#### Work order
Beginning with the line where "I will be on" appears, restate the lines word for word through the last one in the listing.

#### Input records

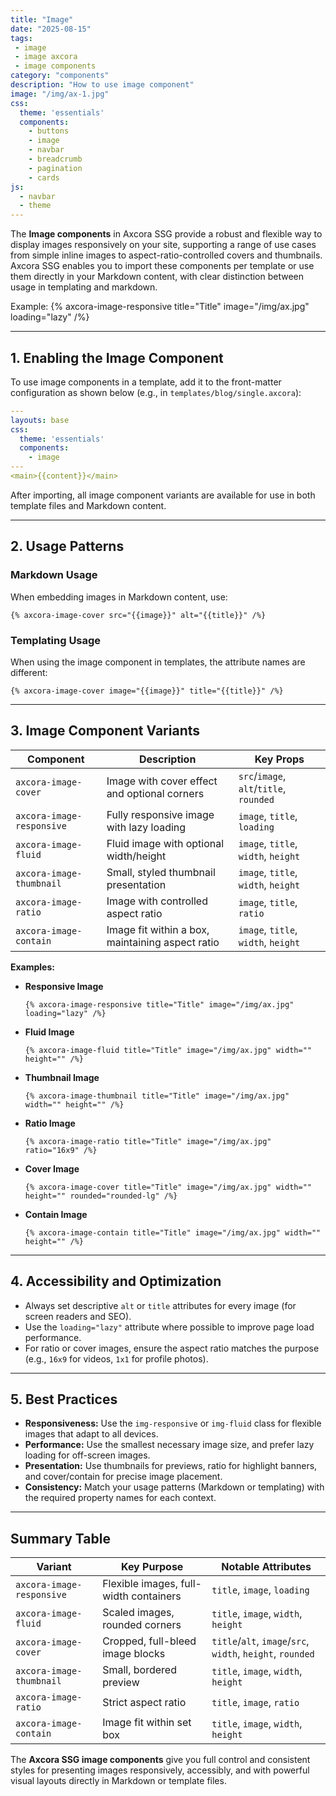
 ```yaml
---
title: "Image"
date: "2025-08-15"
tags: 
 - image
 - image axcora
 - image components
category: "components"
description: "How to use image component"
image: "/img/ax-1.jpg"
css:
  theme: 'essentials'
  components:
    - buttons
    - image
    - navbar
    - breadcrumb
    - pagination
    - cards
js:
  - navbar
  - theme
---
```

The **Image components** in Axcora SSG provide a robust and flexible way to display images responsively on your site, supporting a range of use cases from simple inline images to aspect-ratio-controlled covers and thumbnails. Axcora SSG enables you to import these components per template or use them directly in your Markdown content, with clear distinction between usage in templating and markdown.

Example:
{% axcora-image-responsive title="Title" image="/img/ax.jpg" loading="lazy" /%}

---

## 1. Enabling the Image Component

To use image components in a template, add it to the front-matter configuration as shown below (e.g., in `templates/blog/single.axcora`):

```yaml
---
layouts: base
css:
  theme: 'essentials'
  components:
    - image
---
<main>{{content}}</main>
```

After importing, all image component variants are available for use in both template files and Markdown content.

---

## 2. Usage Patterns

### Markdown Usage

When embedding images in Markdown content, use:

```text
{% axcora-image-cover src="{{image}}" alt="{{title}}" /%}
```

### Templating Usage

When using the image component in templates, the attribute names are different:

```text
{% axcora-image-cover image="{{image}}" title="{{title}}" /%}
```

---

## 3. Image Component Variants

| Component                 | Description                                      | Key Props                                  |
|---------------------------|--------------------------------------------------|---------------------------------------------|
| `axcora-image-cover`      | Image with cover effect and optional corners     | `src`/`image`, `alt`/`title`, `rounded`    |
| `axcora-image-responsive` | Fully responsive image with lazy loading         | `image`, `title`, `loading`                |
| `axcora-image-fluid`      | Fluid image with optional width/height           | `image`, `title`, `width`, `height`        |
| `axcora-image-thumbnail`  | Small, styled thumbnail presentation             | `image`, `title`, `width`, `height`        |
| `axcora-image-ratio`      | Image with controlled aspect ratio               | `image`, `title`, `ratio`                  |
| `axcora-image-contain`    | Image fit within a box, maintaining aspect ratio | `image`, `title`, `width`, `height`        |

**Examples:**

- **Responsive Image**
  ```text
  {% axcora-image-responsive title="Title" image="/img/ax.jpg" loading="lazy" /%}
  ```
- **Fluid Image**
  ```text
  {% axcora-image-fluid title="Title" image="/img/ax.jpg" width="" height="" /%}
  ```
- **Thumbnail Image**
  ```text
  {% axcora-image-thumbnail title="Title" image="/img/ax.jpg" width="" height="" /%}
  ```
- **Ratio Image**
  ```text
  {% axcora-image-ratio title="Title" image="/img/ax.jpg" ratio="16x9" /%}
  ```
- **Cover Image**
  ```text
  {% axcora-image-cover title="Title" image="/img/ax.jpg" width="" height="" rounded="rounded-lg" /%}
  ```
- **Contain Image**
  ```text
  {% axcora-image-contain title="Title" image="/img/ax.jpg" width="" height="" /%}
  ```

---

## 4. Accessibility and Optimization

- Always set descriptive `alt` or `title` attributes for every image (for screen readers and SEO).
- Use the `loading="lazy"` attribute where possible to improve page load performance.
- For ratio or cover images, ensure the aspect ratio matches the purpose (e.g., `16x9` for videos, `1x1` for profile photos).

---

## 5. Best Practices

- **Responsiveness:** Use the `img-responsive` or `img-fluid` class for flexible images that adapt to all devices.
- **Performance:** Use the smallest necessary image size, and prefer lazy loading for off-screen images.
- **Presentation:** Use thumbnails for previews, ratio for highlight banners, and cover/contain for precise image placement.
- **Consistency:** Match your usage patterns (Markdown or templating) with the required property names for each context.

---

## Summary Table

| Variant                  | Key Purpose                              | Notable Attributes             |
|--------------------------|------------------------------------------|-------------------------------|
| `axcora-image-responsive`| Flexible images, full-width containers   | `title`, `image`, `loading`   |
| `axcora-image-fluid`     | Scaled images, rounded corners           | `title`, `image`, `width`, `height` |
| `axcora-image-cover`     | Cropped, full-bleed image blocks         | `title`/`alt`, `image`/`src`, `width`, `height`, `rounded` |
| `axcora-image-thumbnail` | Small, bordered preview                  | `title`, `image`, `width`, `height`  |
| `axcora-image-ratio`     | Strict aspect ratio                      | `title`, `image`, `ratio`           |
| `axcora-image-contain`   | Image fit within set box                 | `title`, `image`, `width`, `height` |

The **Axcora SSG image components** give you full control and consistent styles for presenting images responsively, accessibly, and with powerful visual layouts directly in Markdown or template files.
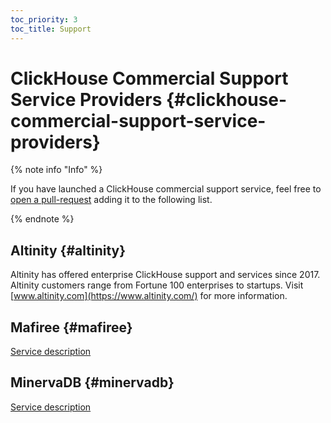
 ```yaml
---
toc_priority: 3
toc_title: Support
---
```


# ClickHouse Commercial Support Service Providers {#clickhouse-commercial-support-service-providers}

{% note info "Info" %}

If you have launched a ClickHouse commercial support service, feel free to [open a pull-request](https://github.com/ClickHouse/ClickHouse/edit/master/docs/en/commercial/support.md) adding it to the following list.

{% endnote %}

## Altinity {#altinity}

Altinity has offered enterprise ClickHouse support and services since 2017. Altinity customers range from Fortune 100 enterprises to startups. Visit [www.altinity.com](https://www.altinity.com/) for more information.

## Mafiree {#mafiree}

[Service description](http://mafiree.com/clickhouse-analytics-services.php)

## MinervaDB {#minervadb}

[Service description](https://minervadb.com/index.php/clickhouse-consulting-and-support-by-minervadb/)
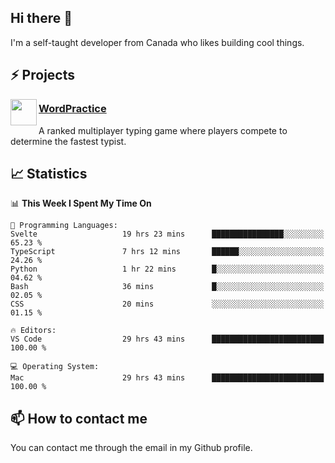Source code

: <h2>Hi there 👋</h2>

<p>I'm a self-taught developer from Canada who likes building cool things.</p>

<h2>⚡ Projects</h2>

<img align="left" src="https://i.imgur.com/6RT8VFO.png" width="42" height="42" />
<h3><a target="_blank" href="https://wordpractice.io/">WordPractice</a></h3>
<p>A ranked multiplayer typing game where players compete to determine the fastest typist.</p>

<h2>📈 Statistics</h2>

<!--START_SECTION:waka-->
📊 **This Week I Spent My Time On** 

```text
💬 Programming Languages: 
Svelte                   19 hrs 23 mins      ████████████████░░░░░░░░░   65.23 % 
TypeScript               7 hrs 12 mins       ██████░░░░░░░░░░░░░░░░░░░   24.26 % 
Python                   1 hr 22 mins        █░░░░░░░░░░░░░░░░░░░░░░░░   04.62 % 
Bash                     36 mins             █░░░░░░░░░░░░░░░░░░░░░░░░   02.05 % 
CSS                      20 mins             ░░░░░░░░░░░░░░░░░░░░░░░░░   01.15 % 

🔥 Editors: 
VS Code                  29 hrs 43 mins      █████████████████████████   100.00 % 

💻 Operating System: 
Mac                      29 hrs 43 mins      █████████████████████████   100.00 % 
```


<!--END_SECTION:waka-->

<h2>📫 How to contact me</h2>

You can contact me through the email in my Github profile.

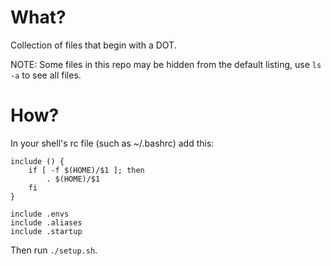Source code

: # What?

Collection of files that begin with a DOT.

NOTE: Some files in this repo may be hidden from the default listing, use `ls -a` to see all files.

# How?

In your shell's rc file (such as ~/.bashrc) add this:
```
include () {
    if [ -f $(HOME)/$1 ]; then
        . $(HOME)/$1
    fi
}

include .envs
include .aliases
include .startup
```
Then run `./setup.sh`.
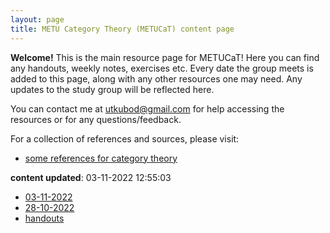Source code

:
```yaml
---
layout: page
title: METU Category Theory (METUCaT) content page
---
```


**Welcome!** This is the main resource page for METUCaT! Here you can find any handouts, weekly notes, exercises etc. Every date the group meets is added to this page, along with any other resources one may need. Any updates to the study group will be reflected here.

You can contact me at [utkubod@gmail.com](mailto:utkubod@gmail.com) for help accessing the resources or for any questions/feedback.

For a collection of references and sources, please visit:

* [some references for category theory](./resources.html)

**content updated**: 03-11-2022 12:55:03

* [03-11-2022](./content/03-11-2022/index.md)
* [28-10-2022](./content/28-10-2022/index.md)
* [handouts](./content/handouts/index.md)
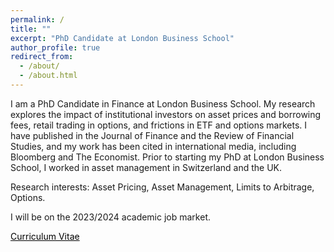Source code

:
 ```yaml
---
permalink: /
title: ""
excerpt: "PhD Candidate at London Business School"
author_profile: true
redirect_from:
  - /about/
  - /about.html
---
```


I am a PhD Candidate in Finance at London Business School. My research explores the impact of institutional investors on asset prices and borrowing fees, retail trading in options, and frictions in ETF and options markets. I have published in the Journal of Finance and the Review of Financial Studies, and my work has been cited in international media, including Bloomberg and The Economist. Prior to starting my PhD at London Business School, I worked in asset management in Switzerland and the UK. 

Research interests: Asset Pricing, Asset Management, Limits to Arbitrage, Options.

I will be on the 2023/2024 academic job market.

<a href="http://staisiya.github.io/files/Sikorskaya_CV_Long_oct23.pdf" style="color: black; text-decoration: underline;">Curriculum Vitae</a>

#### Output
I will be on the 2023/2024 academic job market.

<a href="http://staisiya.github.io/files/Sikorskaya_CV_Long_oct23.pdf" style="color: black; text-decoration: underline;">Curriculum Vitae</a>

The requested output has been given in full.